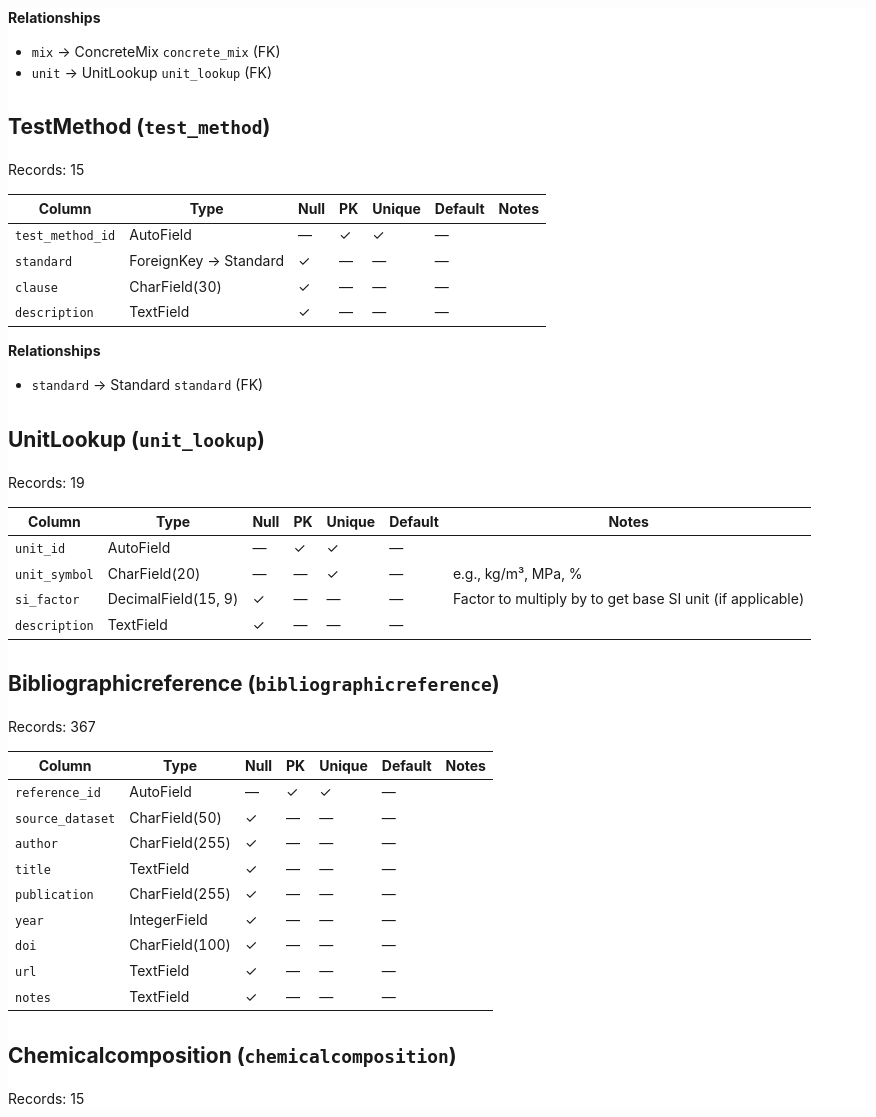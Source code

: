 **Relationships**

- `mix` → ConcreteMix `concrete_mix` (FK)
- `unit` → UnitLookup `unit_lookup` (FK)


## TestMethod (`test_method`)

Records: 15

**Column** | **Type** | **Null** | **PK** | **Unique** | **Default** | **Notes**
--- | --- | --- | --- | --- | --- | ---
`test_method_id` | AutoField | — | ✓ | ✓ | — | 
`standard` | ForeignKey → Standard | ✓ | — | — | — | 
`clause` | CharField(30) | ✓ | — | — | — | 
`description` | TextField | ✓ | — | — | — | 

**Relationships**

- `standard` → Standard `standard` (FK)


## UnitLookup (`unit_lookup`)

Records: 19

**Column** | **Type** | **Null** | **PK** | **Unique** | **Default** | **Notes**
--- | --- | --- | --- | --- | --- | ---
`unit_id` | AutoField | — | ✓ | ✓ | — | 
`unit_symbol` | CharField(20) | — | — | ✓ | — | e.g., kg/m³, MPa, %
`si_factor` | DecimalField(15, 9) | ✓ | — | — | — | Factor to multiply by to get base SI unit (if applicable)
`description` | TextField | ✓ | — | — | — | 


## Bibliographicreference (`bibliographicreference`)

Records: 367

**Column** | **Type** | **Null** | **PK** | **Unique** | **Default** | **Notes**
--- | --- | --- | --- | --- | --- | ---
`reference_id` | AutoField | — | ✓ | ✓ | — | 
`source_dataset` | CharField(50) | ✓ | — | — | — | 
`author` | CharField(255) | ✓ | — | — | — | 
`title` | TextField | ✓ | — | — | — | 
`publication` | CharField(255) | ✓ | — | — | — | 
`year` | IntegerField | ✓ | — | — | — | 
`doi` | CharField(100) | ✓ | — | — | — | 
`url` | TextField | ✓ | — | — | — | 
`notes` | TextField | ✓ | — | — | — | 


## Chemicalcomposition (`chemicalcomposition`)

Records: 15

| What you should do |
Restate all entries above exactly, but not the images.

| Output of the exercise |
Source code

: **Relationships**

- `mix` → ConcreteMix `concrete_mix` (FK)
- `unit` → UnitLookup `unit_lookup` (FK)


## TestMethod (`test_method`)

Records: 15

**Column** | **Type** | **Null** | **PK** | **Unique** | **Default** | **Notes**
--- | --- | --- | --- | --- | --- | ---
`test_method_id` | AutoField | — | ✓ | ✓ | — | 
`standard` | ForeignKey → Standard | ✓ | — | — | — | 
`clause` | CharField(30) | ✓ | — | — | — | 
`description` | TextField | ✓ | — | — | — | 

**Relationships**

- `standard` → Standard `standard` (FK)


## UnitLookup (`unit_lookup`)

Records: 19

**Column** | **Type** | **Null** | **PK** | **Unique** | **Default** | **Notes**
--- | --- | --- | --- | --- | --- | ---
`unit_id` | AutoField | — | ✓ | ✓ | — | 
`unit_symbol` | CharField(20) | — | — | ✓ | — | e.g., kg/m³, MPa, %
`si_factor` | DecimalField(15, 9) | ✓ | — | — | — | Factor to multiply by to get base SI unit (if applicable)
`description` | TextField | ✓ | — | — | — | 


## Bibliographicreference (`bibliographicreference`)

Records: 367

**Column** | **Type** | **Null** | **PK** | **Unique** | **Default** | **Notes**
--- | --- | --- | --- | --- | --- | ---
`reference_id` | AutoField | — | ✓ | ✓ | — | 
`source_dataset` | CharField(50) | ✓ | — | — | — | 
`author` | CharField(255) | ✓ | — | — | — | 
`title` | TextField | ✓ | — | — | — | 
`publication` | CharField(255) | ✓ | — | — | — | 
`year` | IntegerField | ✓ | — | — | — | 
`doi` | CharField(100) | ✓ | — | — | — | 
`url` | TextField | ✓ | — | — | — | 
`notes` | TextField | ✓ | — | — | — | 


## Chemicalcomposition (`chemicalcomposition`)

Records: 15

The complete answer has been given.